A su funeral en Nueva York asistieron decenas de miles de personas. La Quinta Avenida se cerró y las calles se llenaron de flores, tambores y lágrimas. Fue una despedida monumental, como si el Caribe entero se hubiera mudado a Manhattan para rendir tributo a la mujer que convirtió la nostalgia en carnaval.

El legado de una voz eterna

A cien años de su nacimiento, el legado de Celia Cruz no se mide solo en cifras —más de 70 discos, 23 de oro, tres Grammy y cuatro Grammy Latinos— sino en el eco de su influencia. Fue la primera afroamericana en aparecer en una moneda de Estados Unidos, tiene una estrella en el Paseo de la Fama de Hollywood, un museo lleva su nombre en Nueva Jersey y un asteroide orbita el espacio con la designación “Celia Cruz”.
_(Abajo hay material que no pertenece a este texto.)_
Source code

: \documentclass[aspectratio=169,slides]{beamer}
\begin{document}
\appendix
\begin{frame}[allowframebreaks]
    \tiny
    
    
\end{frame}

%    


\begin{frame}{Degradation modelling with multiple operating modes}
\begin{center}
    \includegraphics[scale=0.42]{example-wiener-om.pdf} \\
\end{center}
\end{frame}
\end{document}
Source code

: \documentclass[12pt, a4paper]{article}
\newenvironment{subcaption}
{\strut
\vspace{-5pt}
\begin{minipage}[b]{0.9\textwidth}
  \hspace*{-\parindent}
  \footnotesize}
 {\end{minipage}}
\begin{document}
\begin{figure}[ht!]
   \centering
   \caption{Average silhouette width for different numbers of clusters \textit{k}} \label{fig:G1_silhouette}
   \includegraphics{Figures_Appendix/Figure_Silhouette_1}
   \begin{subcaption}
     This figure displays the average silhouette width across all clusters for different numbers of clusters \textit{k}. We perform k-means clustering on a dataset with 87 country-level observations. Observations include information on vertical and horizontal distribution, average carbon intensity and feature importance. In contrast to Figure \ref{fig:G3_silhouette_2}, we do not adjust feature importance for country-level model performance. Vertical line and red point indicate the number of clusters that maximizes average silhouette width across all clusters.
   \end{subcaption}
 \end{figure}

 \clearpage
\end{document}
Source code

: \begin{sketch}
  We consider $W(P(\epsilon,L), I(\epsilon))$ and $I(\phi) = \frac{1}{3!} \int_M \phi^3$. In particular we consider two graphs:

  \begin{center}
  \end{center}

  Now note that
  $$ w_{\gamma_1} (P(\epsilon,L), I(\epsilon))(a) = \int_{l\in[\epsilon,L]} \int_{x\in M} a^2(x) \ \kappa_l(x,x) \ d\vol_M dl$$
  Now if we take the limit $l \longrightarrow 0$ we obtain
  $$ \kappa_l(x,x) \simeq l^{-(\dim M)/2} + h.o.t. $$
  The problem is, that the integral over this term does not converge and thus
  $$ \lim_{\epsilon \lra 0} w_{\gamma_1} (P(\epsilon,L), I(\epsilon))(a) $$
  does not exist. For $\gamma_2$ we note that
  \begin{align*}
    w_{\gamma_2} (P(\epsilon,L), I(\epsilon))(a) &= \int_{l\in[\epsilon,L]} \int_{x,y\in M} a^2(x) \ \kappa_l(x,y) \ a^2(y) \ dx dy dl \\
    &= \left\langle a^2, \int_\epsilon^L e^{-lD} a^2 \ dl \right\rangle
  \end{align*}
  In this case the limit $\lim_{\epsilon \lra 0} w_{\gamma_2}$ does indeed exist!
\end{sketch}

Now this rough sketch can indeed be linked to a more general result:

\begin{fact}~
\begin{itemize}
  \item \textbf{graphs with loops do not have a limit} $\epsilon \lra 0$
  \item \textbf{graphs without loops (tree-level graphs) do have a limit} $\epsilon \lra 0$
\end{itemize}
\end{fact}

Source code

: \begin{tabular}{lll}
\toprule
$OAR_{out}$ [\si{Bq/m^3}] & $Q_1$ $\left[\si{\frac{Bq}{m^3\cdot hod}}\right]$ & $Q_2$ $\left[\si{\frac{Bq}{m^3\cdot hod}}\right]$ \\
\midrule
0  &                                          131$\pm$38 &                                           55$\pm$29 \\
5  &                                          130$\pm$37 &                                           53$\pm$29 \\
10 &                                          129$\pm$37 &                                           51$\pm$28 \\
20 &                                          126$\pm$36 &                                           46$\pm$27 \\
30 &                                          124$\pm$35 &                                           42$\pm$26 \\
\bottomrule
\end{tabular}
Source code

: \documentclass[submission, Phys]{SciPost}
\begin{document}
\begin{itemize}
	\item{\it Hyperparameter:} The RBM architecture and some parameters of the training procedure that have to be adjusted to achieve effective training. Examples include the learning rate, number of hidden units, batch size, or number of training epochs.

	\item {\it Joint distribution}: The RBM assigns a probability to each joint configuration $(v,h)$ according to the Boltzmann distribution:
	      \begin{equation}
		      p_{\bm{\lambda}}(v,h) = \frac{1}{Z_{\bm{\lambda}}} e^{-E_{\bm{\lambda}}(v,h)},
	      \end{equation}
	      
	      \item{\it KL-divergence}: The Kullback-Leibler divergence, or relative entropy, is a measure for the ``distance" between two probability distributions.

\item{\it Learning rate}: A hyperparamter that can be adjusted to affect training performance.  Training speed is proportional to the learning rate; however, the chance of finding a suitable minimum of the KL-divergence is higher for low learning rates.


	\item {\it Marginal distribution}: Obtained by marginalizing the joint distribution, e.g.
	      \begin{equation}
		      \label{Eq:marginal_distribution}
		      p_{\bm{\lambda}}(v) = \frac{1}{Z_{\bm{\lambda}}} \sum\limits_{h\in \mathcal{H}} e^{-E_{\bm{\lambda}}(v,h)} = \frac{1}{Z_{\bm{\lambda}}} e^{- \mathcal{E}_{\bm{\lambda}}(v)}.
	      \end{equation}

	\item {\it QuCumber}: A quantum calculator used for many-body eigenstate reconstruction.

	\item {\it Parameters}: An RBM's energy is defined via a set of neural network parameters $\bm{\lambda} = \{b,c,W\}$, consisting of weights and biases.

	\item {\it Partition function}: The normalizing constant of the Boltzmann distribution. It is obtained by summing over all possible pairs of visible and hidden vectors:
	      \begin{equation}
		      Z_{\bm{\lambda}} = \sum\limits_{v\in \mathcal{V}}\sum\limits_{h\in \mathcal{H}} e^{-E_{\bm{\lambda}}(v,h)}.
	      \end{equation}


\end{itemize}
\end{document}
Su figura está presente en los murales del Bronx, en los homenajes del Museo Nacional de Historia Americana de Washington y en los nuevos vinilos que reeditan su obra. Pero sobre todo, vive en los músicos que heredaron su espíritu: en la energía de Marc Anthony, la teatralidad de Gloria Estefan, la exuberancia de La India, o el poder simbólico con el que artistas afrolatinas reclaman hoy su identidad.

Celia Cruz rompió barreras de raza, género y geografía. En una época en la que los ritmos tropicales eran vistos como entretenimiento menor, los transformó en bandera cultural y en patrimonio mundial. Cada vez que una orquesta comienza a tocar un son, su sombra se hace presente.

Cien años de Celia: lo que el azúcar no puede disolver

En este centenario, el mundo entero le rinde homenaje. Desde el Callao peruano, donde se inauguró una estatua en su honor, hasta Nueva York, donde una escuela pública lleva su nombre, pasando por Santo Domingo, donde un musical revive su historia. En Cuba, su voz —prohibida durante décadas— vuelve a sonar en las nuevas generaciones, convertida en símbolo de memoria y reconciliación.

Celia Cruz no fue solo una cantante, sino una arquitecta del sentimiento latino. En su timbre vibraban siglos de historia, herencias africanas y esperanzas caribeñas. Su vida fue una partitura que unió a los pueblos y demostró que la alegría también puede ser un acto político.

Hoy, cuando las plataformas digitales rescatan sus grabaciones y millones de usuarios descubren en La vida es un carnaval una filosofía de resistencia, queda claro que Celia no se fue. Solo cambió de escenario.